▸ **Problem description**
Determine how many lines in the material hold the string "example", then reply with that number only.

▸ **Records for processing**
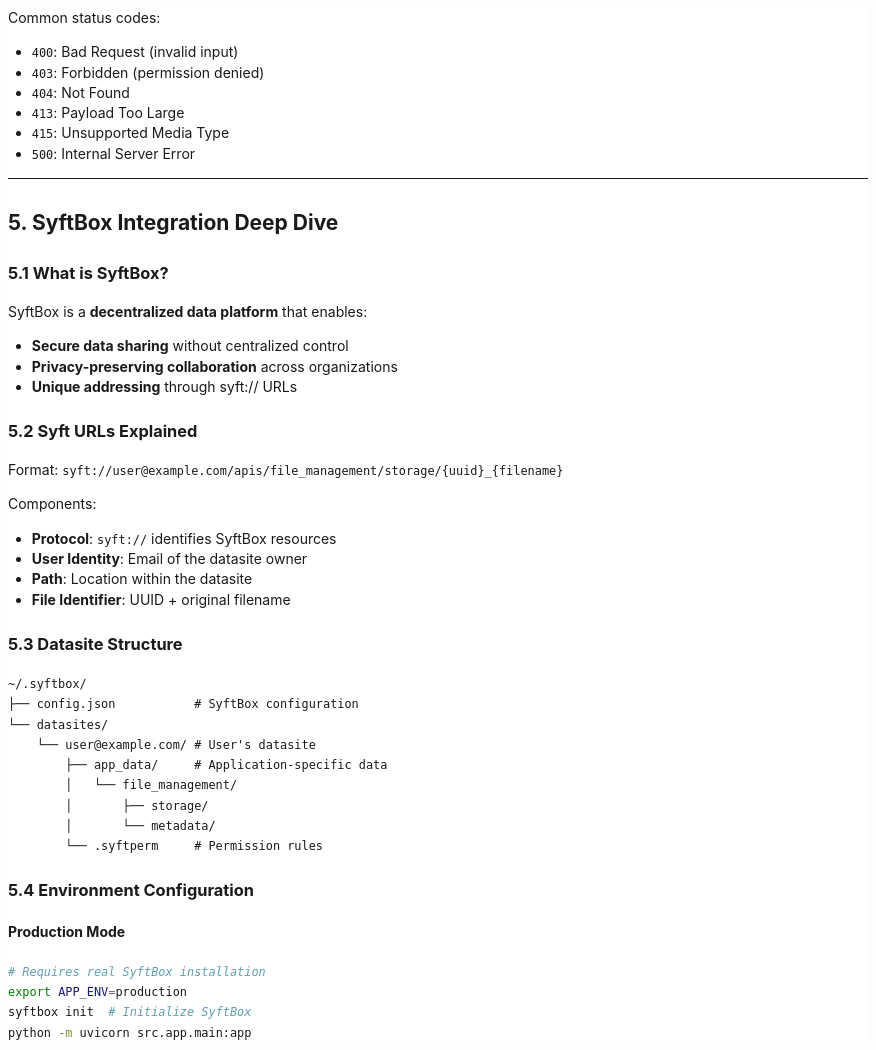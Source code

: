 Common status codes:
- `400`: Bad Request (invalid input)
- `403`: Forbidden (permission denied)
- `404`: Not Found
- `413`: Payload Too Large
- `415`: Unsupported Media Type
- `500`: Internal Server Error

---

## 5. SyftBox Integration Deep Dive

### 5.1 What is SyftBox?

SyftBox is a **decentralized data platform** that enables:
- **Secure data sharing** without centralized control
- **Privacy-preserving collaboration** across organizations
- **Unique addressing** through syft:// URLs

### 5.2 Syft URLs Explained

Format: `syft://user@example.com/apis/file_management/storage/{uuid}_{filename}`

Components:
- **Protocol**: `syft://` identifies SyftBox resources
- **User Identity**: Email of the datasite owner
- **Path**: Location within the datasite
- **File Identifier**: UUID + original filename

### 5.3 Datasite Structure

```
~/.syftbox/
├── config.json           # SyftBox configuration
└── datasites/
    └── user@example.com/ # User's datasite
        ├── app_data/     # Application-specific data
        │   └── file_management/
        │       ├── storage/
        │       └── metadata/
        └── .syftperm     # Permission rules
```

### 5.4 Environment Configuration

#### Production Mode
```bash
# Requires real SyftBox installation
export APP_ENV=production
syftbox init  # Initialize SyftBox
python -m uvicorn src.app.main:app
```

▸ **Answer space**
2